Expected AEs versus AEs of Special Interest (AESI)

Sometimes, the study protocol may include a list of AEs of Special Interest. According to FDA guidance for industry: E2F Development Safety Update Report AEs of Special Interest are defined as following.
“Adverse event of special interest: An adverse event of special interest (serious or non-serious) is one of scientific and medical concern specific to the sponsor’s product or program, for which ongoing monitoring and rapid communication by the investigator to the sponsor can be appropriate. Such an event might warrant further investigation in order to characterize and understand it. Depending on the nature of the event, rapid communication by the trial sponsor to other parties (e.g., regulators) might also be warranted. (Based on CIOMS VI)”
Here are some examples of AESI: distal emboli events in clinical trials using thrombolytic agents, syncope events in pulmonary arterial hypertension studies, diarrhea in Irritable Bowel Syndrome studies) . I had a previous post "Adverse Event of Special Interest (AESI), Standardized MedDRA Query (SMQs), Customer Queries (CQs), and SAS Programming"

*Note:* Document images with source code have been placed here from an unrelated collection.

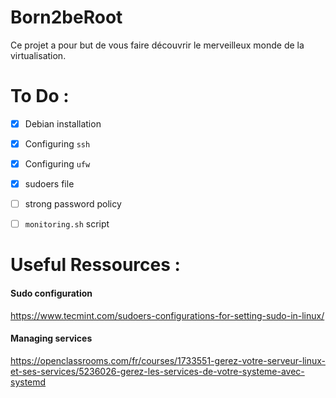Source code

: # Born2beRoot
Ce projet a pour but de vous faire découvrir le merveilleux monde de la virtualisation.

# To Do :

- [X] Debian installation
- [X] Configuring `ssh`
- [X] Configuring `ufw` 
- [X] sudoers file
- [ ] strong password policy 
- [ ] `monitoring.sh` script


# Useful Ressources :


#### Sudo configuration
https://www.tecmint.com/sudoers-configurations-for-setting-sudo-in-linux/

#### Managing services 
https://openclassrooms.com/fr/courses/1733551-gerez-votre-serveur-linux-et-ses-services/5236026-gerez-les-services-de-votre-systeme-avec-systemd
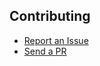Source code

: ## Contributing

  - [Report an Issue](https://github.com/esyede/php-dirlister/issues)
  - [Send a PR](https://github.com/esyede/php-dirlister/pulls)

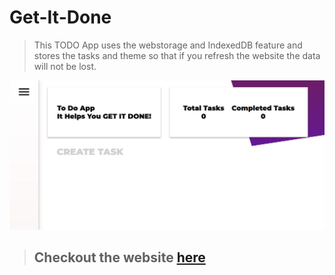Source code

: # Get-It-Done


>This TODO App uses the  webstorage and IndexedDB feature and stores the tasks and theme so that if you refresh the website the data will not be lost.


<img src="images\getitdone.jpg">


> ## Checkout the website [here](getitdoneapp.nettify.app)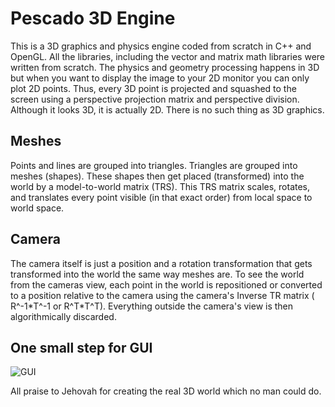 # Pescado 3D Engine
 
This is a 3D graphics and physics engine coded from scratch in C++ and OpenGL. All the libraries, including the vector and matrix math libraries were written from scratch. The physics and geometry processing happens in 3D but when you want to display the image to your 2D monitor you can only plot 2D points. Thus, every 3D point is projected and squashed to the screen using a perspective projection matrix and perspective division. Although it looks 3D, it is actually 2D. There is no such thing as 3D graphics.  

## Meshes
Points and lines are grouped into triangles. Triangles are grouped into meshes (shapes). These shapes then get placed (transformed) into the world by a model-to-world matrix (TRS). This TRS matrix scales, rotates, and translates every point visible (in that exact order) from local space to world space.

## Camera
The camera itself is just a position and a rotation transformation that gets transformed into the world the same way meshes are. To see the world from the cameras view, each point in the world is repositioned or converted to a position relative to the camera using the camera's Inverse TR matrix ( R^-1\*T^-1 or R^T\*T^T). Everything outside the camera's view is then algorithmically discarded.

## One small step for GUI
![GUI](https://github.com/Hykudoru/Pescado-3D-Engine/blob/main/GUI_Preview_1.0.gif)

All praise to Jehovah for creating the real 3D world which no man could do.
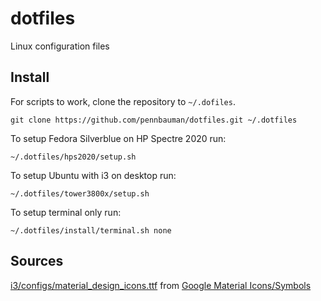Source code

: # dotfiles
Linux configuration files


## Install
For scripts to work, clone the repository to `~/.dofiles`.

	git clone https://github.com/pennbauman/dotfiles.git ~/.dotfiles

To setup Fedora Silverblue on HP Spectre 2020 run:

	~/.dotfiles/hps2020/setup.sh

To setup Ubuntu with i3 on desktop run:

	~/.dotfiles/tower3800x/setup.sh

To setup terminal only run:

	~/.dotfiles/install/terminal.sh none


## Sources
[i3/configs/material_design_icons.ttf](/i3/configs/material_design_icons.ttf) from [Google Material Icons/Symbols](https://github.com/google/material-design-icons)
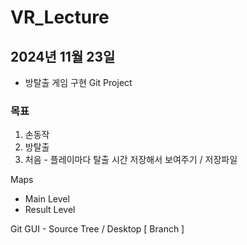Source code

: # VR_Lecture

## 2024년 11월 23일

- 방탈출 게임 구현 Git Project

### 목표

1. 손동작
2. 방탈출 
3. 처음 - 플레이마다 탈출 시간 저장해서 보여주기 / 저장파일

Maps
- Main Level
- Result Level

Git GUI - Source Tree / Desktop [ Branch ]
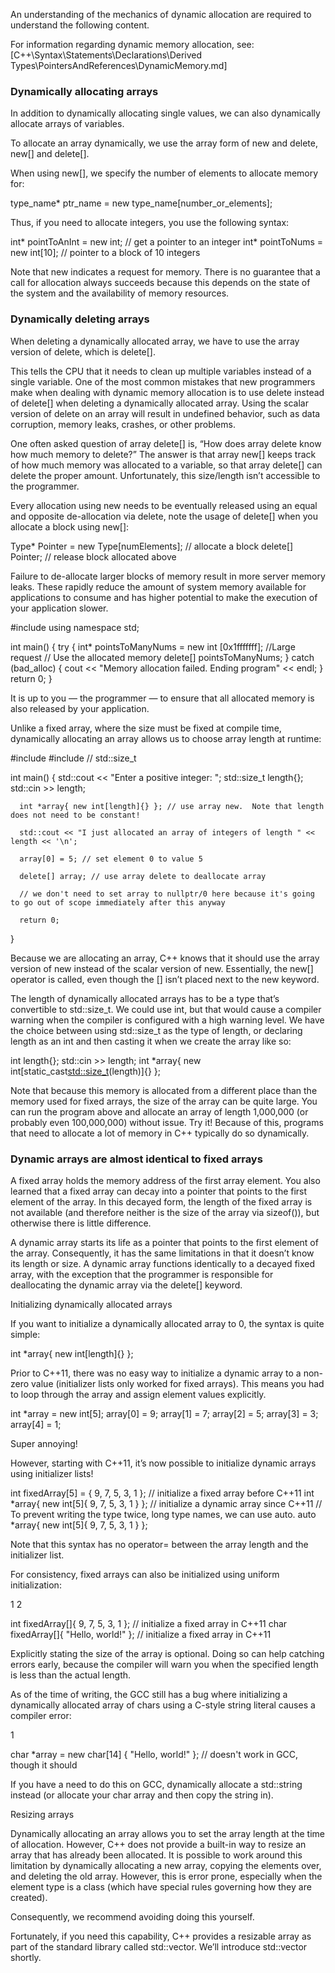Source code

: An understanding of the mechanics of dynamic allocation are required to understand the following content.

For information regarding dynamic memory allocation, see:
[C++\Syntax\Statements\Declarations\Derived Types\PointersAndReferences\DynamicMemory.md]



### Dynamically allocating arrays

In addition to dynamically allocating single values, we can also dynamically allocate arrays of variables.

To allocate an array dynamically, we use the array form of new and delete, new[] and delete[].

When using new[], we specify the number of elements to allocate memory for:

  type_name* ptr_name = new type_name[number_or_elements];

Thus, if you need to allocate integers, you use the following syntax:

int* pointToAnInt = new int;      // get a pointer to an integer
int* pointToNums = new int[10];   // pointer to a block of 10 integers

Note that new indicates a request for memory. There is no guarantee that a call for allocation always succeeds because this depends on the state of the system and the availability of memory resources.



### Dynamically deleting arrays

When deleting a dynamically allocated array, we have to use the array version of delete, which is delete[].

This tells the CPU that it needs to clean up multiple variables instead of a single variable. One of the most common mistakes that new programmers make when dealing with dynamic memory allocation is to use delete instead of delete[] when deleting a dynamically allocated array. Using the scalar version of delete on an array will result in undefined behavior, such as data corruption, memory leaks, crashes, or other problems.

One often asked question of array delete[] is, “How does array delete know how much memory to delete?” The answer is that array new[] keeps track of how much memory was allocated to a variable, so that array delete[] can delete the proper amount. Unfortunately, this size/length isn’t accessible to the programmer.

Every allocation using new needs to be eventually released using an equal and opposite de-allocation via delete, note the usage of delete[] when you allocate a block using new[]:

  Type* Pointer = new Type[numElements]; // allocate a block
  delete[] Pointer; // release block allocated above

Failure to de-allocate larger blocks of memory result in more server memory leaks. These rapidly reduce the amount of system memory available for applications to consume and has higher potential to make the execution of your application slower.

  #include <iostream>
  using namespace std;

  int main()
  {
    try
    {
      int* pointsToManyNums = new int [0x1fffffff]; //Large request
      // Use the allocated memory
      delete[] pointsToManyNums;
    }
    catch (bad_alloc)
    {
      cout << "Memory allocation failed. Ending program" << endl;
    }
    return 0;
  }

It is up to you — the programmer — to ensure that all allocated memory is also released by your application.

Unlike a fixed array, where the size must be fixed at compile time, dynamically allocating an array allows us to choose array length at runtime:

  #include <iostream>
  #include <cstddef> // std::size_t

  int main()
  {
      std::cout << "Enter a positive integer: ";
      std::size_t length{};
      std::cin >> length;

      int *array{ new int[length]{} }; // use array new.  Note that length does not need to be constant!

      std::cout << "I just allocated an array of integers of length " << length << '\n';

      array[0] = 5; // set element 0 to value 5

      delete[] array; // use array delete to deallocate array

      // we don't need to set array to nullptr/0 here because it's going to go out of scope immediately after this anyway

      return 0;
  }

Because we are allocating an array, C++ knows that it should use the array version of new instead of the scalar version of new. Essentially, the new[] operator is called, even though the [] isn’t placed next to the new keyword.

The length of dynamically allocated arrays has to be a type that’s convertible to std::size_t. We could use int, but that would cause a compiler warning when the compiler is configured with a high warning level. We have the choice between using std::size_t as the type of length, or declaring length as an int and then casting it when we create the array like so:

  int length{};
  std::cin >> length;
  int *array{ new int[static_cast<std::size_t>(length)]{} };

Note that because this memory is allocated from a different place than the memory used for fixed arrays, the size of the array can be quite large. You can run the program above and allocate an array of length 1,000,000 (or probably even 100,000,000) without issue. Try it! Because of this, programs that need to allocate a lot of memory in C++ typically do so dynamically.



### Dynamic arrays are almost identical to fixed arrays

A fixed array holds the memory address of the first array element. You also learned that a fixed array can decay into a pointer that points to the first element of the array. In this decayed form, the length of the fixed array is not available (and therefore neither is the size of the array via sizeof()), but otherwise there is little difference.

A dynamic array starts its life as a pointer that points to the first element of the array. Consequently, it has the same limitations in that it doesn’t know its length or size. A dynamic array functions identically to a decayed fixed array, with the exception that the programmer is responsible for deallocating the dynamic array via the delete[] keyword.

Initializing dynamically allocated arrays

If you want to initialize a dynamically allocated array to 0, the syntax is quite simple:

  int *array{ new int[length]{} };

Prior to C++11, there was no easy way to initialize a dynamic array to a non-zero value (initializer lists only worked for fixed arrays). This means you had to loop through the array and assign element values explicitly.

  int *array = new int[5];
  array[0] = 9;
  array[1] = 7;
  array[2] = 5;
  array[3] = 3;
  array[4] = 1;

Super annoying!

However, starting with C++11, it’s now possible to initialize dynamic arrays using initializer lists!

  int fixedArray[5] = { 9, 7, 5, 3, 1 }; // initialize a fixed array before C++11
  int *array{ new int[5]{ 9, 7, 5, 3, 1 } }; // initialize a dynamic array since C++11
  // To prevent writing the type twice, long type names, we can use auto.
  auto *array{ new int[5]{ 9, 7, 5, 3, 1 } };

Note that this syntax has no operator= between the array length and the initializer list.

For consistency, fixed arrays can also be initialized using uniform initialization:

1
2

int fixedArray[]{ 9, 7, 5, 3, 1 }; // initialize a fixed array in C++11
char fixedArray[]{ "Hello, world!" }; // initialize a fixed array in C++11

Explicitly stating the size of the array is optional. Doing so can help catching errors early, because the compiler will warn you when the specified length is less than the actual length.

As of the time of writing, the GCC still has a bug where initializing a dynamically allocated array of chars using a C-style string literal causes a compiler error:

1

char *array = new char[14] { "Hello, world!" }; // doesn't work in GCC, though it should

If you have a need to do this on GCC, dynamically allocate a std::string instead (or allocate your char array and then copy the string in).

Resizing arrays

Dynamically allocating an array allows you to set the array length at the time of allocation. However, C++ does not provide a built-in way to resize an array that has already been allocated. It is possible to work around this limitation by dynamically allocating a new array, copying the elements over, and deleting the old array. However, this is error prone, especially when the element type is a class (which have special rules governing how they are created).

Consequently, we recommend avoiding doing this yourself.

Fortunately, if you need this capability, C++ provides a resizable array as part of the standard library called std::vector. We’ll introduce std::vector shortly.
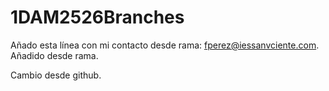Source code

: # 1DAM2526Branches

Añado esta línea con mi contacto desde rama: fperez@iessanvciente.com. Añadido desde rama.

Cambio desde github.

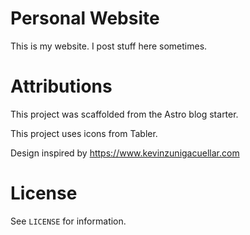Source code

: # Personal Website

This is my website. I post stuff here sometimes.

# Attributions

This project was scaffolded from the Astro blog starter.

This project uses icons from Tabler.

Design inspired by https://www.kevinzunigacuellar.com

# License

See ``LICENSE`` for information.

AEs of Special Interest are usually the expected AEs.

An event can be an unexpected AE in the early development stage, but become the expected AE and AE of Special Interest in late stage. For example, during the TYSABRI® (natalizumab) (for multiple sclerosis) drug development, a rare brain infection—called progressive multifocal leukoencephalopathy (PML)— was unexpected in early stage, and then become an AE of Special Interest.